▶ _Assignment_: Look below for the line holding "Often in time" and the line holding "declining from x=5$\sim$10.". Transcribe exactly those lines and all lines between them, nothing more.

▶ _Data records_:

+ + + + + + +

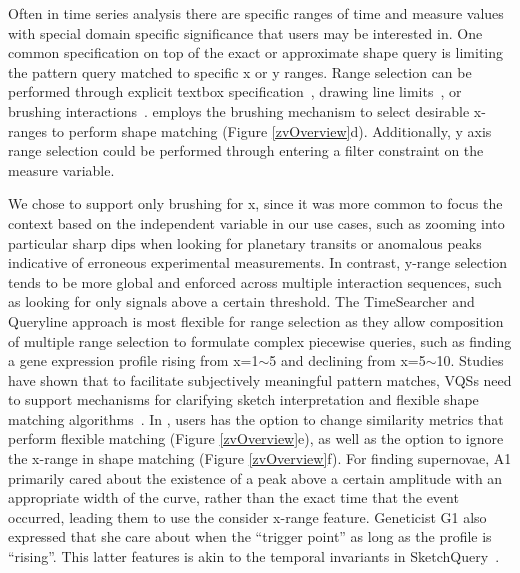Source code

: 
Often in time series analysis there are specific ranges of time and measure values with special domain specific significance that users may be interested in. One common specification on top of the exact or approximate shape query is limiting the pattern query matched to specific x or y ranges. Range selection can be performed through explicit textbox specification~\cite{wattenberg2001sketching,Mannino2018}, drawing line limits~\cite{ryall2005querylines}, or brushing interactions~\cite{Hochheiser2001}. \zv employs the brushing mechanism to select desirable x-ranges to perform shape matching (Figure \ref{zvOverview}d). Additionally, y axis range selection could be performed through entering a filter constraint on the measure variable.
\par We chose to support only brushing for x, since it was more common to focus the context based on the independent variable in our use cases, such as zooming into particular sharp dips when looking for planetary transits or anomalous peaks indicative of erroneous experimental measurements. In contrast, y-range selection tends to be more global and enforced across multiple interaction sequences, such as looking for only signals above a certain threshold. The TimeSearcher and Queryline approach is most flexible for range selection as they allow composition of multiple range selection to formulate complex piecewise queries, such as finding a gene expression profile rising from x=1$\sim$5 and declining from x=5$\sim$10.
Studies have shown that to facilitate subjectively meaningful pattern matches, VQSs need to support mechanisms for clarifying sketch interpretation and flexible shape matching algorithms~\cite{correll2016semantics,Mannino2018,Eichmann2015}. In \zv, users has the option to change similarity metrics that perform flexible matching (Figure \ref{zvOverview}e), as well as the option to ignore the x-range in shape matching (Figure \ref{zvOverview}f). For finding supernovae, A1 primarily cared about the existence of a peak above a certain amplitude with an appropriate width of the curve, rather than the exact time that the event occurred, leading them to use the consider x-range feature. Geneticist G1 also expressed that she care about when the ``trigger point'' as long as the profile is ``rising''. This latter features is akin to the temporal invariants in SketchQuery~\cite{correll2016semantics}.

+ + + + + + +

▶ _Result_:
Often in time series analysis there are specific ranges of time and measure values with special domain specific significance that users may be interested in. One common specification on top of the exact or approximate shape query is limiting the pattern query matched to specific x or y ranges. Range selection can be performed through explicit textbox specification~\cite{wattenberg2001sketching,Mannino2018}, drawing line limits~\cite{ryall2005querylines}, or brushing interactions~\cite{Hochheiser2001}. \zv employs the brushing mechanism to select desirable x-ranges to perform shape matching (Figure \ref{zvOverview}d). Additionally, y axis range selection could be performed through entering a filter constraint on the measure variable.
\par We chose to support only brushing for x, since it was more common to focus the context based on the independent variable in our use cases, such as zooming into particular sharp dips when looking for planetary transits or anomalous peaks indicative of erroneous experimental measurements. In contrast, y-range selection tends to be more global and enforced across multiple interaction sequences, such as looking for only signals above a certain threshold. The TimeSearcher and Queryline approach is most flexible for range selection as they allow composition of multiple range selection to formulate complex piecewise queries, such as finding a gene expression profile rising from x=1$\sim$5 and declining from x=5$\sim$10.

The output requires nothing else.